• WHAT THIS TASK INVOLVES: Copy out all lines from the entries below in which "subsubsection" occurs.

Stored data:
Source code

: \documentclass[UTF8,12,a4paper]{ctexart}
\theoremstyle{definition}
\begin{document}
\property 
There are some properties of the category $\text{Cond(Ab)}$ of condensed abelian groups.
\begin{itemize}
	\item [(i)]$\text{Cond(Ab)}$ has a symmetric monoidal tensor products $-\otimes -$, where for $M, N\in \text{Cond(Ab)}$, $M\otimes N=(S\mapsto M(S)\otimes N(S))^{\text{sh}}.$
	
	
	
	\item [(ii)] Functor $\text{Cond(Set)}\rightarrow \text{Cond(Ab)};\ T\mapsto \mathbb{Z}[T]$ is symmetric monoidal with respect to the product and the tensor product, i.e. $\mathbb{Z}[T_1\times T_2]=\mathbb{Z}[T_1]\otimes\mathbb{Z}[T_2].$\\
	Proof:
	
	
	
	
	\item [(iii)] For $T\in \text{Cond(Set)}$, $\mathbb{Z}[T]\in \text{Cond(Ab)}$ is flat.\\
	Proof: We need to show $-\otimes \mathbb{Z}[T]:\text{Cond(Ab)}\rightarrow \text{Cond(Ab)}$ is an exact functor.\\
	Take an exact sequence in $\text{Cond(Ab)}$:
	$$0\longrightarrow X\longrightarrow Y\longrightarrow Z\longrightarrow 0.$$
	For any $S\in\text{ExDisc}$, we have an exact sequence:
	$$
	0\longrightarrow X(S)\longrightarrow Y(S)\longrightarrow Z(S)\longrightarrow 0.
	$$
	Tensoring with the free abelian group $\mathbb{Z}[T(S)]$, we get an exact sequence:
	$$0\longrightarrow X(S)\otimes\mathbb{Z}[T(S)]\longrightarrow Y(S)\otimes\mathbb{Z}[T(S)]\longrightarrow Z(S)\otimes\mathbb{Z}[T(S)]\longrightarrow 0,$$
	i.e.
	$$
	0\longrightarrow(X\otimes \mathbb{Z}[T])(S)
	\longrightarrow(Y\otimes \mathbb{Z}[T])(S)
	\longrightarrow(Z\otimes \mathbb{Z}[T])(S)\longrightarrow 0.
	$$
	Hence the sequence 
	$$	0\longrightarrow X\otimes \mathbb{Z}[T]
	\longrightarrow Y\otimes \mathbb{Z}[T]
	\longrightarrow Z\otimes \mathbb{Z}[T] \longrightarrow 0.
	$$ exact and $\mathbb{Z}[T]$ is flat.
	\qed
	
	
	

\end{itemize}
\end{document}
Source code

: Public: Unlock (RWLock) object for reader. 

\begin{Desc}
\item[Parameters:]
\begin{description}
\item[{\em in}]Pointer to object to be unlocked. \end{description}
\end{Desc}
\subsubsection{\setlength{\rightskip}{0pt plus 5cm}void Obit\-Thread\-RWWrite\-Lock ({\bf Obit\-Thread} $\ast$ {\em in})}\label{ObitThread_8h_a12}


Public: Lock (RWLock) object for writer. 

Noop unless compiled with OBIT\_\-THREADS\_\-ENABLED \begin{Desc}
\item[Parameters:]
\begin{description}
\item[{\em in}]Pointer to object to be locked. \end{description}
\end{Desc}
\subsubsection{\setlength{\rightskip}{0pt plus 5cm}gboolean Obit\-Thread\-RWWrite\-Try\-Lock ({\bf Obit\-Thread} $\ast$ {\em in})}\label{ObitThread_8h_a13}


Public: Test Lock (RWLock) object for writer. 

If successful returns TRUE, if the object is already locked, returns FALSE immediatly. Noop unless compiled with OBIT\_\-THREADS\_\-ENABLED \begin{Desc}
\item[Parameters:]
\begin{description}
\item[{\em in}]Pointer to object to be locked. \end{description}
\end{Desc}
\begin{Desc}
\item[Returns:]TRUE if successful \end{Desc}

• RESPONSE FOR THIS EXERCISE:
\subsubsection{\setlength{\rightskip}{0pt plus 5cm}void Obit\-Thread\-RWWrite\-Lock ({\bf Obit\-Thread} $\ast$ {\em in})}\label{ObitThread_8h_a12}
\subsubsection{\setlength{\rightskip}{0pt plus 5cm}gboolean Obit\-Thread\-RWWrite\-Try\-Lock ({\bf Obit\-Thread} $\ast$ {\em in})}\label{ObitThread_8h_a13}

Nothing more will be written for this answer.